Furthermore, we observed promising increases in diabetes knowledge, which has been highlighted as a desirable outcome in people living with T2D (17). With respect to the contribution of SDM to outcomes observed in our study, we conducted interviews with PCPs to understand the level of participation and engagement; although participants were attending the consultations, it was difficult to engage them in discussions around their treatment, as they were more interested in the PCPs’ opinion rather than having to create their own about their treatment. Previous studies have shown that the use of SDM can be favorable in reducing HbA1c (27), but in our experience, in order for people living with T2D to discuss self-management strategies for healthy dietary habits, exercise promotion, or decisions related to screening or treatment, they need to be fully informed, something that can be achieved by first delivering a complete DSMES program through CHWs. Most of the literature around SDM is focused on the intervention itself rather than measuring outcomes, and specifically there is scarce information about the effects of SDM on long-term health (28, 29). It would be desirable to conduct future studies with the purpose of measuring the effect of DSMES on SDM itself, since the former may have a beneficial effect on the latter.
Finally, it is of the upmost importance that the DSMES be culturally grounded by CHWs, as CHWs are aware of the real-life context experienced by people living with T2D. For example, CHWs are often able to appreciate the day-by-day challenges related to food insecurities, access to spaces for physical activity or equipment, treatment options, medical care, transportation, job insecurities, educational context, stress management, and decision-making. Therefore, some consideration needs to be made with respect to CHW training to include the development of rapport, cultural competence, and communication skills to deliver health promotion programs and at the same time be sensitive to community members’ needs.

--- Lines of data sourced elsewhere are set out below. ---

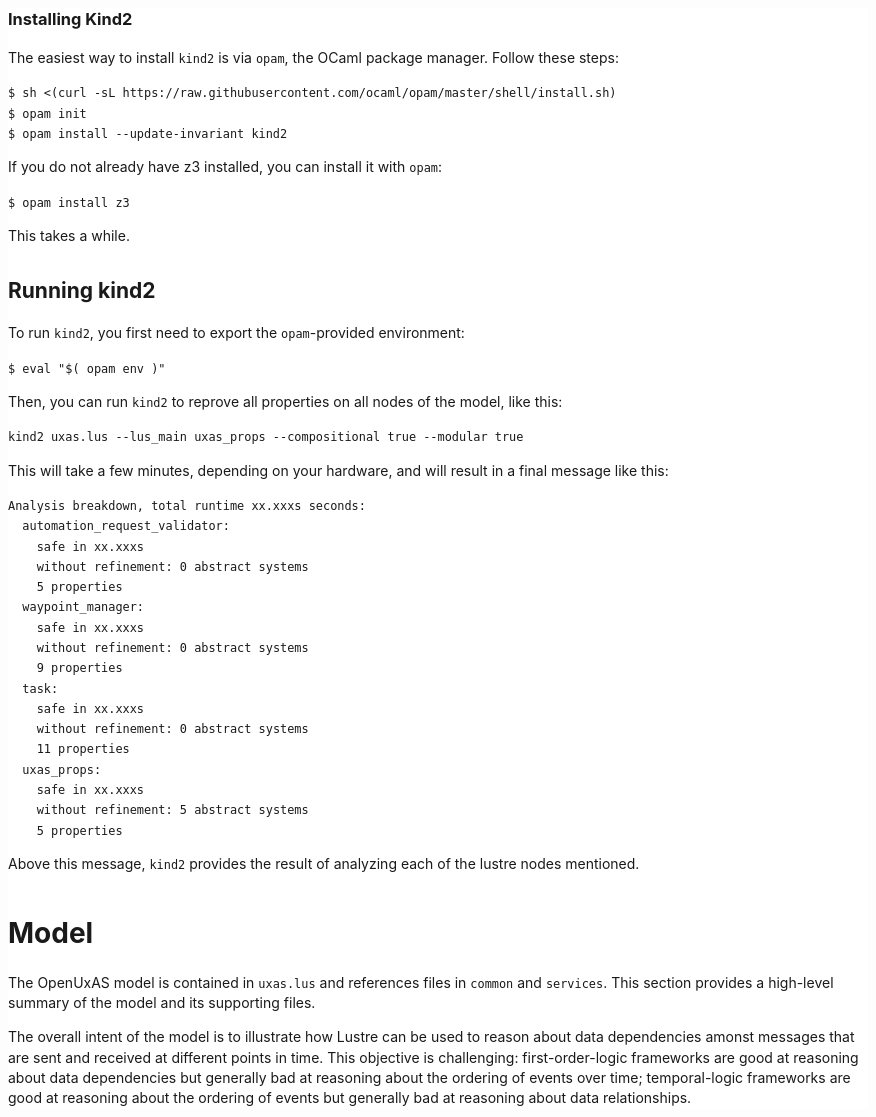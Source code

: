 ### Installing Kind2 ###

The easiest way to install `kind2` is via `opam`, the OCaml package manager.
Follow these steps:

    $ sh <(curl -sL https://raw.githubusercontent.com/ocaml/opam/master/shell/install.sh)
    $ opam init
    $ opam install --update-invariant kind2

If you do not already have z3 installed, you can install it with `opam`:

    $ opam install z3

This takes a while.

## Running kind2 ##

To run `kind2`, you first need to export the `opam`-provided environment:

    $ eval "$( opam env )"

Then, you can run `kind2` to reprove all properties on all nodes of the model, like this:

    kind2 uxas.lus --lus_main uxas_props --compositional true --modular true

This will take a few minutes, depending on your hardware, and will result in a final message like this:

    Analysis breakdown, total runtime xx.xxxs seconds:
      automation_request_validator:
        safe in xx.xxxs
        without refinement: 0 abstract systems
        5 properties
      waypoint_manager:
        safe in xx.xxxs
        without refinement: 0 abstract systems
        9 properties
      task:
        safe in xx.xxxs
        without refinement: 0 abstract systems
        11 properties
      uxas_props:
        safe in xx.xxxs
        without refinement: 5 abstract systems
        5 properties

Above this message, `kind2` provides the result of analyzing each of the lustre nodes mentioned.

# Model #

The OpenUxAS model is contained in `uxas.lus` and references files in `common` and `services`.
This section provides a high-level summary of the model and its supporting files.

The overall intent of the model is to illustrate how Lustre can be used to reason about data dependencies amonst messages that are sent and received at different points in time.
This objective is challenging: first-order-logic frameworks are good at reasoning about data dependencies but generally bad at reasoning about the ordering of events over time; temporal-logic frameworks are good at reasoning about the ordering of events but generally bad at reasoning about data relationships.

Our findings support community-based screening for T2D in communities affected by SDoH. In addition, the intervention combining culturally grounded DSMES delivered by CHWs with PCPs employing SDM showed promise for improving important clinical T2D health indicators, including HbA1c and diabetes knowledge. Despite this, some limitations are worthy of comment. These include the small sample size, non-randomized design, high attrition rates, and focus on a single community. Future studies that include more rigorous designs, larger sample sizes, and more comprehensive measures of SDoH are warranted.
Conclusions
5
In conclusion, we observed that a coordinated approach to identify and refer low-income adults with T2D for DSMES and SDM was feasible and acceptable among a community impacted by SDoH.